Cognitive Behaviorial Therapy Essay, Research Paper
Cognitive Behaviourial Therapy
Cognitive behaviourial therapy is used to treat and prevent depressive disorders. The title of this article is basically self explanatory, Cognitive Therapy with an Adolescent to Prevent Relapse of Psychotic Disorder. Writers Dr. Sally Beeken and Dr. Kedar Dwivedi used cognitive therapy techniques over a six month period in order to prevent relapses of psychosis for a 14 year old girl.
The 14 year old girl seemed to be a stable child. She had a nuclear family, was a high achiever at school, conscientious, bright, and popular. Because of her normality she was given blood tests, an EEG, And an MRI to investigate an organic cause for her psychosis, but all of the tests were normal. As far as her psychotic episodes she had three in a one year period. Her episodes were characterize by restlessness, disinhibition, thought disorder, delusions, visual and auditory hallucinations, and mood swings. Each of her episodes was short and resolved. After her third episode she began to take a medication called Carbamazepine, and began cognitive therapy sessions.
Knowing that cognitive therapy is well suited to work with adolescents because it is non- confrontational the therapists began sessions. First an agenda was always shared between patient and therapist which included news, homework, tasks, business, and plans. To create a relaxed environment humor was used to examine distressing material. After this proceeded three stages. In the first stage they examined events of each episode including her thoughts and feelings. In the second the examined the thinking errors and how they might have caused the psychotic episode. In the third the therapist considered the time line of events produced by the patient. Her delusional beliefs were examined and evidence for and against each delusion was made;
Melanie Feldman
sometimes the evidence lead to alternative explanations for her experiences.

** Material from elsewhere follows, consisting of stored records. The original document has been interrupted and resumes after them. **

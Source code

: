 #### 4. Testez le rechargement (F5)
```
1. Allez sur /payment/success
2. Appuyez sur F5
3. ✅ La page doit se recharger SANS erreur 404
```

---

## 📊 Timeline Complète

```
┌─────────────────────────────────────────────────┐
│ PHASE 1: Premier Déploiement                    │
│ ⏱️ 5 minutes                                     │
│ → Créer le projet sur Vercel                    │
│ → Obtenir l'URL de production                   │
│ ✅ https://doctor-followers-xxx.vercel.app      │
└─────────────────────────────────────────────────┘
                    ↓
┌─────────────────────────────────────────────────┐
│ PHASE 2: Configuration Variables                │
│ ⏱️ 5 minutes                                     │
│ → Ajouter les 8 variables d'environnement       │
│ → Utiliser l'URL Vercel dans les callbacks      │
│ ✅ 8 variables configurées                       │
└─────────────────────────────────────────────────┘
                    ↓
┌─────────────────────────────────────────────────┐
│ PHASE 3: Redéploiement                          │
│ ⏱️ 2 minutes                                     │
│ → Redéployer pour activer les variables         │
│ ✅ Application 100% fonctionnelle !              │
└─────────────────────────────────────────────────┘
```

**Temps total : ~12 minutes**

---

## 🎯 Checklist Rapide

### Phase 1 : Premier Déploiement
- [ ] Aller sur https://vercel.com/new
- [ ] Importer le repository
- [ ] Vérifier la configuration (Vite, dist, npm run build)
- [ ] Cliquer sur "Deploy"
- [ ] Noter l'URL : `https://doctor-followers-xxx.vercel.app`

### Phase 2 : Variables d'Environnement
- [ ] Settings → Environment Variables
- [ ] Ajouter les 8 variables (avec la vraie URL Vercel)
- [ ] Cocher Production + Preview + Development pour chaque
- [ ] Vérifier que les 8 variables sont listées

During the examination of events it became clear that her episodes were followed by sleeplessness and anxiety. They then attempted to understand her state of mind to establish her faulty thinking. By sharing their everyday thinking errors therapist and patient were then able to use this exercise on her delusional beliefs. It then became possible for her to question her thinking at the time and normalize her psychotic thinking.
The Authors concluded that cognitive therapy of psychosis proves that a delusions are non-understandable. In the therapy as described above it is ultimately possible for the patient to understand the events during the psychotic episode. The patient feels safe to examine their deeply disturbing thoughts. They hope that the 14 year old girl with her period of therapy and the help of her medication she will be able to recognize the events before a relapse and have the ability to work cognitively and examine its manifestations. Thus making the symptoms powerless so she can remain in control.
From the evidence in this paper it seems as if this cognitive therapy could work. The only thing missing is what happened to the girl after her therapy. Did she relapse into another episode? All it says is that the doctors can hope that she will rationalize the situation and control it. This method looks to follow a positive and helpful method for the teen. I believe that this article would have been more interesting if the authors provided the reader with more information. It gives a good analysis of cognitive therapy but I believe it could have been explained better. The article was interesting but at the same time seemed to need more information.